Exercise aim: Starting at the first line of the records below, reproduce every line up to and including the line with "diesen Wahrscheinlichkeitsvektoren wird", but leave out all pictures.

Records drawn from a dataset
##########

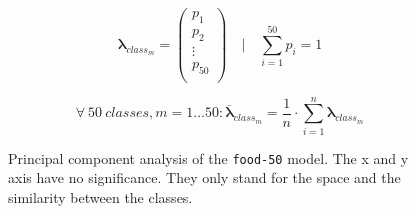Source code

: \documentclass[10pt]{article}
\newcommand\inputpgf[2]{{
\let\pgfimageWithoutPath\pgfimage
\renewcommand{\pgfimage}[2][]{\pgfimageWithoutPath[##1]{#1/##2}}

}}
\newif\ifen
\newif\ifde
\newcommand{\en}[1]{\ifen#1\fi}
\newcommand{\de}[1]{\ifde#1\fi}
\begin{document}
					\begin{equation}
						\boldsymbol\lambda_{class_{m}} = 
						\left(
							\begin{array}{c}
							p_{1}\\
							p_{2}\\
							\vdots\\
							p_{50}\\
							\end{array}
						\right)
						\quad\Biggl\lvert \quad \sum_{i=1}^{50} p_i = 1
					\end{equation}
					
					\de{Von diesen Wahrscheinlichkeitsvektoren wird nun jeweils für jede Klasse ein Durchschnittsvektor aller \(n\) Elemente bestimmt, welche zur entsprechenden Klasse wirklich gehören. Man erhält also für dieses 50 Klassenmodell entsprechend 50 Klassenvektoren mit der Dimension 50.}
					\en{From these probability vectors, an average vector of all \(n\) elements is determined for each class, which really belong to the respective class. Thus, for this 50 class model, one obtains 50 class vectors with the dimension 50:}
					
					\begin{equation}
						\forall\ 50\ classes, m = 1 \dots 50:
						\overline{\boldsymbol\lambda}_{class_{m}} =
						\frac{1}{n} \cdot \sum_{i=1}^{n} \boldsymbol\lambda_{class_{m}}
					\end{equation}
					
					\de{Mittels Principal component analysis werden diese mehrdimensionalen Vektoren in einem zweidimensionalen Raum transformiert, um diese grafisch darstellen zu können.} 
					\en{Principal component analysis is used to transform these multidimensional vectors into a two-dimensional space in order to display them visually (Figure \ref{fig:analysis_pca_food_50}).}
				
					\begin{figure}[H]
						\begin{center}
							\scalebox{0.5}{
								\inputpgf{images/pgf}{pca.pgf}
							}
						\end{center}
						\caption[Principal component analysis of the \texttt{food-50} model]{Principal component analysis of the \texttt{food-50} model. The x and y axis have no significance. They only stand for the space and the similarity between the classes.}
						\label{fig:analysis_pca_food_50}
					\end{figure}
					
\end{document}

##########

Answer box:
Source code

: \documentclass[10pt]{article}
\newcommand\inputpgf[2]{{
\let\pgfimageWithoutPath\pgfimage
\renewcommand{\pgfimage}[2][]{\pgfimageWithoutPath[##1]{#1/##2}}

}}
\newif\ifen
\newif\ifde
\newcommand{\en}[1]{\ifen#1\fi}
\newcommand{\de}[1]{\ifde#1\fi}
\begin{document}
					\begin{equation}
						\boldsymbol\lambda_{class_{m}} = 
						\left(
							\begin{array}{c}
							p_{1}\\
							p_{2}\\
							\vdots\\
							p_{50}\\
							\end{array}
						\right)
						\quad\Biggl\lvert \quad \sum_{i=1}^{50} p_i = 1
					\end{equation}
					
					\de{Von diesen Wahrscheinlichkeitsvektoren wird nun jeweils für jede Klasse ein Durchschnittsvektor aller \(n\) Elemente bestimmt, welche zur entsprechenden Klasse wirklich gehören. Man erhält also für dieses 50 Klassenmodell entsprechend 50 Klassenvektoren mit der Dimension 50.}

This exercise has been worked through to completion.